若者の仕事生活実態調査報告書−25〜35歳の男女を対象に−

    PAGE 4/9 前ページ 次ページ

第1部 基礎データ編/第2章 仕事にかかわる意識

第2節 仕事をしていて感じること

「自分の個性や能力に合った仕事だと思う」「仕事が楽しい」「仕事にやりがいを感じる」といった回答は、就業形態を問わず、5割を超えている。「仕事量が多くて大変だ」と感じているのは正規社員に多い。

仕事ではさまざまな場面に遭遇する。仕事の内容やその成果に楽しさや充実感を感じることがある一方で、その過程では仕事の大変さや、ときにはわずらわしさを感じることもあるだろう。仕事内容や職場環境と、個人の志向や資質とのマッチングは、しばしば問題にのぼるところでもある。

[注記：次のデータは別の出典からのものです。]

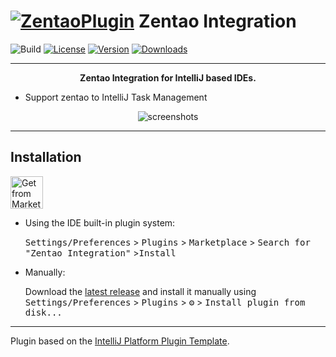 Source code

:# [![ZentaoPlugin][plugin-logo]][gh:zentao-plugin] Zentao Integration

![Build](https://github.com/DarylYeung/zentao-plugin/workflows/Build/badge.svg)
[![License](https://img.shields.io/github/license/iiYeung/Zentao-Plugin.svg?style=flat-square)][license]
[![Version](https://img.shields.io/jetbrains/plugin/v/23578.svg)][plugin-version]
[![Downloads](https://img.shields.io/jetbrains/plugin/d/23578.svg)][plugin]

---
<!-- Plugin description -->
<p align="center"><b>Zentao Integration for IntelliJ based IDEs.</b></p>

- Support zentao to IntelliJ Task Management
<!-- Plugin description end -->

<p align="center"><img src="https://cdn.jsdelivr.net/gh/iiYeung/zentao-plugin@master/src/main/resources/img/screenshots.gif" alt="screenshots"></p>

---
## Installation
<a href="https://plugins.jetbrains.com/plugin/23578-zentao-integration" target="_blank">
    <img src="https://cdn.jsdelivr.net/gh/iiYeung/zentao-plugin@master/src/main/resources/img/installation_button.svg" height="52" alt="Get from Marketplace" title="Get from Marketplace">
</a>

- Using the IDE built-in plugin system:

  <kbd>Settings/Preferences</kbd> > <kbd>Plugins</kbd> > <kbd>Marketplace</kbd> > <kbd>Search for "Zentao Integration"</kbd> ><kbd>Install</kbd>

- Manually:

  Download the [latest release](https://github.com/DarylYeung/zentao-plugin/releases/latest) and install it manually
  using
  <kbd>Settings/Preferences</kbd> > <kbd>Plugins</kbd> > <kbd>⚙️</kbd> > <kbd>Install plugin from disk...</kbd>

---
Plugin based on the [IntelliJ Platform Plugin Template][template].

[template]: https://github.com/JetBrains/intellij-platform-plugin-template

[plugin-logo]: https://cdn.jsdelivr.net/gh/iiYeung/zentao-plugin@master/src/main/resources/META-INF/pluginIcon.svg
[plugin]:https://plugins.jetbrains.com/plugin/23578-zentao-integration
[plugin-version]:https://plugins.jetbrains.com/plugin/23578-zentao-integration/versions
[gh:zentao-plugin]: https://github.com/iiYeung/zentao-plugin
[license]:https://cdn.jsdelivr.net/gh/iiYeung/zentao-plugin@master/LICENSE
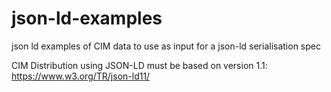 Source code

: # json-ld-examples
json ld examples of CIM data to use as input for a json-ld serialisation spec

CIM Distribution using JSON-LD must be based on version 1.1: https://www.w3.org/TR/json-ld11/
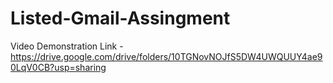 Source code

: # Listed-Gmail-Assingment

Video Demonstration Link - https://drive.google.com/drive/folders/10TGNovNOJfS5DW4UWQUUY4ae90LqV0CB?usp=sharing
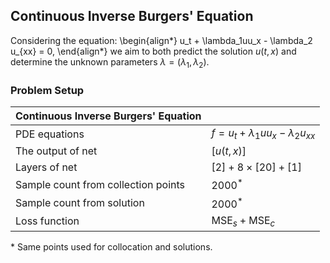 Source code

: ## Continuous Inverse Burgers' Equation
Considering the equation:
\begin{align*}
u_t + \lambda_1uu_x - \lambda_2 u_{xx} = 0,
\end{align*}
we aim to both predict the solution $u(t, x)$ and determine the unknown parameters $\lambda = (\lambda_1, \lambda_2)$.

### Problem Setup 

| Continuous Inverse Burgers' Equation | |
|------------------------------|---|
| PDE equations | $f = u_t + \lambda_1 uu_x - \lambda_2 u_{xx}$ |
| The output of net | $[u(t,x)]$ |
| Layers of net | $[2] + 8 \times [20] + [1]$ |
| Sample count from collection points | $2000^*$ |
| Sample count from solution | $2000^*$ |
| Loss function | $\text{MSE}_s  + \text{MSE}_c$ |
\* Same points used for collocation and solutions.
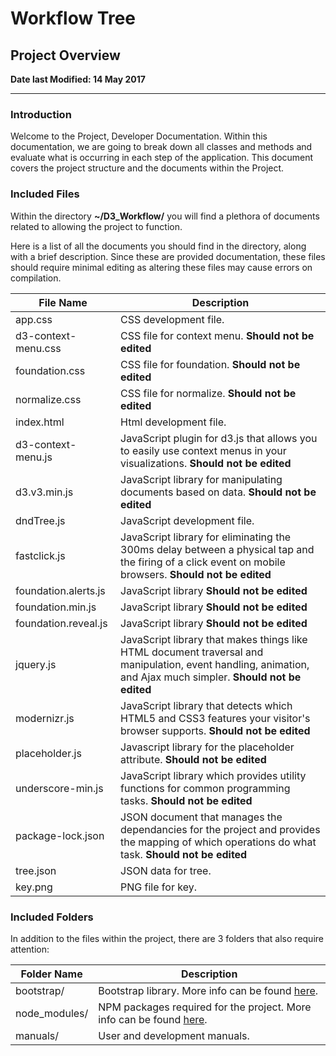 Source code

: # Workflow Tree

## Project Overview

**Date last Modified: 14 May 2017**

--------------------------------------------------------------------------------

### Introduction

Welcome to the Project, Developer Documentation. Within this documentation, we are going to break down all classes and methods and evaluate what is occurring in each step of the application. This document covers the project structure and the documents within the Project.

### Included Files

Within the directory **~/D3_Workflow/** you will find a plethora of documents related to allowing the project to function.

Here is a list of all the documents you should find in the directory, along with a brief description. Since these are provided documentation, these files should require minimal editing as altering these files may cause errors on compilation.

File Name            | Description
-------------------- | -------------------------------------------------------------------------------------------------------------------------------------------------------------
app.css              | CSS development file.
d3-context-menu.css  | CSS file for context menu. **Should not be edited**
foundation.css       | CSS file for foundation. **Should not be edited**
normalize.css        | CSS file for normalize. **Should not be edited**
index.html           | Html development file.
d3-context-menu.js   | JavaScript plugin for d3.js that allows you to easily use context menus in your visualizations. **Should not be edited**
d3.v3.min.js         | JavaScript library for manipulating documents based on data. **Should not be edited**
dndTree.js           | JavaScript development file.
fastclick.js         | JavaScript library for eliminating the 300ms delay between a physical tap and the firing of a click event on mobile browsers. **Should not be edited**
foundation.alerts.js | JavaScript library **Should not be edited**
foundation.min.js    | JavaScript library **Should not be edited**
foundation.reveal.js | JavaScript library **Should not be edited**
jquery.js            | JavaScript library that makes things like HTML document traversal and manipulation, event handling, animation, and Ajax much simpler. **Should not be edited**
modernizr.js         | JavaScript library that detects which HTML5 and CSS3 features your visitor's browser supports. **Should not be edited**
placeholder.js       | Javascript library for the placeholder attribute. **Should not be edited**
underscore-min.js    | JavaScript library which provides utility functions for common programming tasks. **Should not be edited**
package-lock.json    | JSON document that manages the dependancies for the project and provides the mapping of which operations do what task. **Should not be edited**
tree.json            | JSON data for tree.
key.png              | PNG file for key.

### Included Folders

In addition to the files within the project, there are 3 folders that also require attention:

Folder Name   | Description
------------- | -------------------------------------------------------------------------------------------------------------------------------------------
bootstrap/    | Bootstrap library. More info can be found [here](https://getbootstrap.com/docs/4.1/getting-started/introduction/).
node_modules/ | NPM packages required for the project. More info can be found [here](https://docs.npmjs.com/files/folders).
manuals/      | User and development manuals.
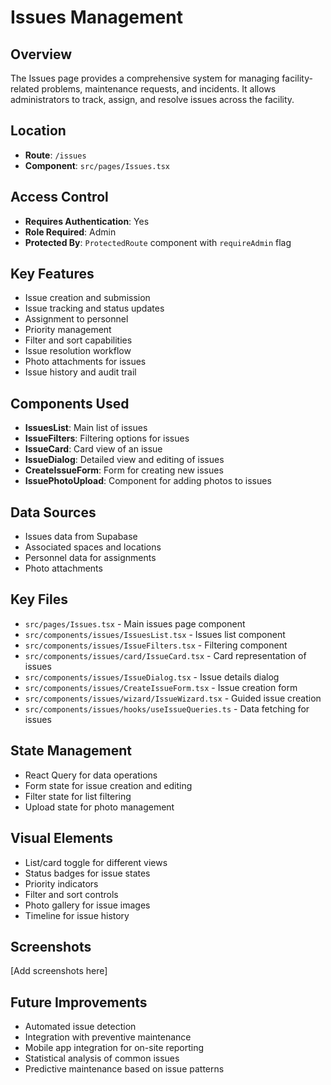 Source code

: 
# Issues Management

## Overview
The Issues page provides a comprehensive system for managing facility-related problems, maintenance requests, and incidents. It allows administrators to track, assign, and resolve issues across the facility.

## Location
- **Route**: `/issues`
- **Component**: `src/pages/Issues.tsx`

## Access Control
- **Requires Authentication**: Yes
- **Role Required**: Admin
- **Protected By**: `ProtectedRoute` component with `requireAdmin` flag

## Key Features
- Issue creation and submission
- Issue tracking and status updates
- Assignment to personnel
- Priority management
- Filter and sort capabilities
- Issue resolution workflow
- Photo attachments for issues
- Issue history and audit trail

## Components Used
- **IssuesList**: Main list of issues
- **IssueFilters**: Filtering options for issues
- **IssueCard**: Card view of an issue
- **IssueDialog**: Detailed view and editing of issues
- **CreateIssueForm**: Form for creating new issues
- **IssuePhotoUpload**: Component for adding photos to issues

## Data Sources
- Issues data from Supabase
- Associated spaces and locations
- Personnel data for assignments
- Photo attachments

## Key Files
- `src/pages/Issues.tsx` - Main issues page component
- `src/components/issues/IssuesList.tsx` - Issues list component
- `src/components/issues/IssueFilters.tsx` - Filtering component
- `src/components/issues/card/IssueCard.tsx` - Card representation of issues
- `src/components/issues/IssueDialog.tsx` - Issue details dialog
- `src/components/issues/CreateIssueForm.tsx` - Issue creation form
- `src/components/issues/wizard/IssueWizard.tsx` - Guided issue creation
- `src/components/issues/hooks/useIssueQueries.ts` - Data fetching for issues

## State Management
- React Query for data operations
- Form state for issue creation and editing
- Filter state for list filtering
- Upload state for photo management

## Visual Elements
- List/card toggle for different views
- Status badges for issue states
- Priority indicators
- Filter and sort controls
- Photo gallery for issue images
- Timeline for issue history

## Screenshots
[Add screenshots here]

## Future Improvements
- Automated issue detection
- Integration with preventive maintenance
- Mobile app integration for on-site reporting
- Statistical analysis of common issues
- Predictive maintenance based on issue patterns
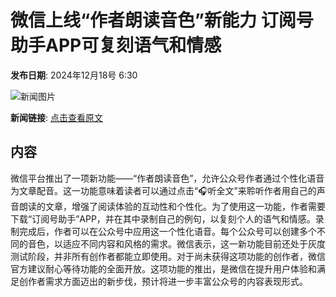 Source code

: # 微信上线“作者朗读音色”新能力 订阅号助手APP可复刻语气和情感

**发布日期**: 2024年12月18号 6:30

![新闻图片](https://pic.chinaz.com/picmap/thumb/201907082355001257_2.jpg)

**新闻链接**: [点击查看原文](https://www.aibase.com/zh/news/14067)

## 内容

微信平台推出了一项新功能——“作者朗读音色”，允许公众号作者通过个性化语音为文章配音。这一功能意味着读者可以通过点击“🎧听全文”来聆听作者用自己的声音朗读的文章，增强了阅读体验的互动性和个性化。为了使用这一功能，作者需要下载“订阅号助手”APP，并在其中录制自己的例句，以复刻个人的语气和情感。录制完成后，作者可以在公众号中应用这一个性化语音。每个公众号可以创建多个不同的音色，以适应不同内容和风格的需求。微信表示，这一新功能目前还处于灰度测试阶段，并非所有创作者都能立即使用。对于尚未获得这项功能的创作者，微信官方建议耐心等待功能的全面开放。这项功能的推出，是微信在提升用户体验和满足创作者需求方面迈出的新步伐，预计将进一步丰富公众号的内容表现形式。

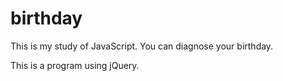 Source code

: # birthday
This is my study of JavaScript. You can diagnose your birthday.

This is a program using jQuery.
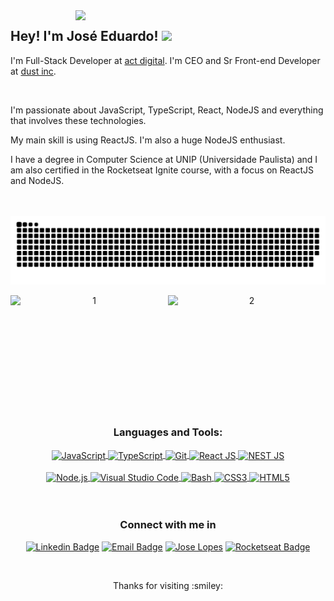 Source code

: <img align="right" width="400" src="https://www.cerebro.fit/uploads/thumbnails/course_thumbnails/course_thumbnail_default_70.jpg" />

<h2>Hey! I'm <b>José Eduardo!</b> <img src="https://raw.githubusercontent.com/tavareshenrique/tavareshenrique/master/gifs/Hi.gif" width="25px"></h2>

I'm Full-Stack Developer at [act digital](https://actdigital.com).
I'm CEO and Sr Front-end Developer at [dust inc](https://dustshop.net).

<br />

I'm passionate about JavaScript, TypeScript, React, NodeJS and everything that involves these technologies.

My main skill is using ReactJS. I'm also a huge NodeJS enthusiast.

I have a degree in Computer Science at UNIP (Universidade Paulista) and I am also certified in the Rocketseat Ignite course, with a focus on ReactJS and NodeJS.

<br />
<br />

<div align="center" >
    <img align="center" alt="HTML5" src="https://github.com/zeeduardoz/zeeduardoz/blob/main/github-user-contribution.svg" /> 
    <br />
    <br />
    <div align="center" style="width: 100%; display:flex; flex-direction: row; align-items: center; justify-content: center">
        <img width="380px" align="left" alt="1" src="https://github-readme-stats.vercel.app/api?username=zeeduardoz&show_icons=true&theme=omni&count_private=true" />
        <img width="380px" align="right" alt="2" src="https://github-readme-stats.vercel.app/api/top-langs/?username=zeeduardoz&count_private=true&langs_count=4&layout=compact&theme=omni&hide=html,tsql,css,plpgsql,objective-c" />
    </div>
</div>
    
<br />
<br />
<br />
<br />
<br />
<br />
<br />
<br />
<br />
<br />

<div align="center">
   <h3>Languages and Tools:</h3>
    <div>
         <a href="https://developer.mozilla.org/pt-BR/docs/Web/JavaScript">
            <img align="center" alt="JavaScript" src="https://img.shields.io/badge/-Javascript-222222?style=for-the-badge&logoColor=ff0&logo=javascript" />
        </a>
        <a href="https://developer.mozilla.org/pt-BR/docs/Web/TypeScript">
            <img align="center" alt="TypeScript" src="https://img.shields.io/badge/-TypeScript-222222?style=for-the-badge&logoColor=2F74C0&logo=typescript" />
        </a>
        <a href="https://git-scm.com">
            <img align="center" alt="Git" src="https://img.shields.io/badge/-Git-F54D27?style=for-the-badge&logoColor=fff&logo=git" />
         </a>
         <a href="https://pt-br.reactjs.org">
            <img align="center" alt="React JS" src="https://img.shields.io/badge/-React-0499B0?style=for-the-badge&logoColor=fff&logo=react" />
        </a>
        <a href="https://nestjs.com">
            <img align="center" alt="NEST JS" src="https://img.shields.io/badge/-NEST_JS-ccc?style=for-the-badge&logoColor=E0234E&logo=nestJS" />
        </a>  
    </div>
    <br/>
    <div>
        <a href="https://nodejs.org/en/">
            <img align="center" alt="Node.js" src="https://img.shields.io/badge/-Node_JS-018635?style=for-the-badge&logoColor=fff&logo=node.js" />
        </a>
        <a href="https://code.visualstudio.com">
            <img align="center" alt="Visual Studio Code" src="https://img.shields.io/badge/-VS_Code-0074C1?style=for-the-badge&logoColor=fff&logo=visual-studio-code" />
        </a>
        <a href="https://ohmyz.sh">
            <img align="center" alt="Bash" src="https://img.shields.io/badge/-Terminal-0277BD?style=for-the-badge&logoColor=fff&logo=powershell" />
        </a>
        <a href="https://www.w3.org/Style/CSS/Overview.en.html">
            <img align="center" alt="CSS3" src="https://img.shields.io/badge/-CSS3-57A7E4?style=for-the-badge&logoColor=fff&logo=css3" />
        </a>
        <a href="https://developer.mozilla.org/pt-BR/docs/Web/HTML/HTML5"> 
            <img align="center" alt="HTML5" src="https://img.shields.io/badge/-HTML5-E54C21?style=for-the-badge&logoColor=fff&logo=html5" /> 
        </a>
    </div>
 </div>
<div>

<br/>
<br/>

<div align="center">
    <h3 align="center">Connect with me in</h3>

[![Linkedin Badge](https://img.shields.io/badge/-José%20Lopes-blue?style=for-the-badge&logo=Linkedin&logoColor=white&link=https://www.linkedin.com/in/jose-eduardo-rodrigues-lopes/)](https://www.linkedin.com/in/jose-eduardo-rodrigues-lopes/)
[![Email Badge](https://img.shields.io/badge/-eu@joselopes.me-c14438?style=for-the-badge&logo=Gmail&logoColor=white&link=mailto:eu@joselopes.me)](mailto:eu@joselopes.me)
[![Jose Lopes](https://img.shields.io/badge/-joselopes.me-fff?style=for-the-badge&logo=Google&logoColor=black&link=https://joselopes.me)](https://joselopes.me)
[![Rocketseat Badge](https://img.shields.io/badge/-José%20Eduardo-8257E6?style=for-the-badge&logo=apache-rocketmq&logoColor=white&link=https://app.rocketseat.com.br/me/ze-eduardo-00823)](https://app.rocketseat.com.br/me/ze-eduardo-00823)

</div>

<br/>

<div align="center" >
    <p>Thanks for visiting :smiley:</>
</div>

●正規社員の57.3%は、「仕事量が多くて大変だ」と感じている

図2−2−1では、「仕事をしていて感じること」を就業形態別に示してある。項目は全体で「そう」(「とてもそう」+「まあそう」、以下同)の割合が大きかったものから順に並べた。まずは全体の傾向をみると、もっとも多いのは「自分の個性や能力に合った仕事だと思う」という回答である(60.1%)。「仕事が楽しい」「仕事にやりがいを感じる」などの肯定的な評価も5割を超えている。

一方で、「仕事量が多くて大変だ」「仕事をやめたいと思う」といった否定的な評価も5割前後である。また、「給料や待遇に満足している」と回答した割合は34.8%にとどまり、3人に2人の有職者は不満をもっているようである。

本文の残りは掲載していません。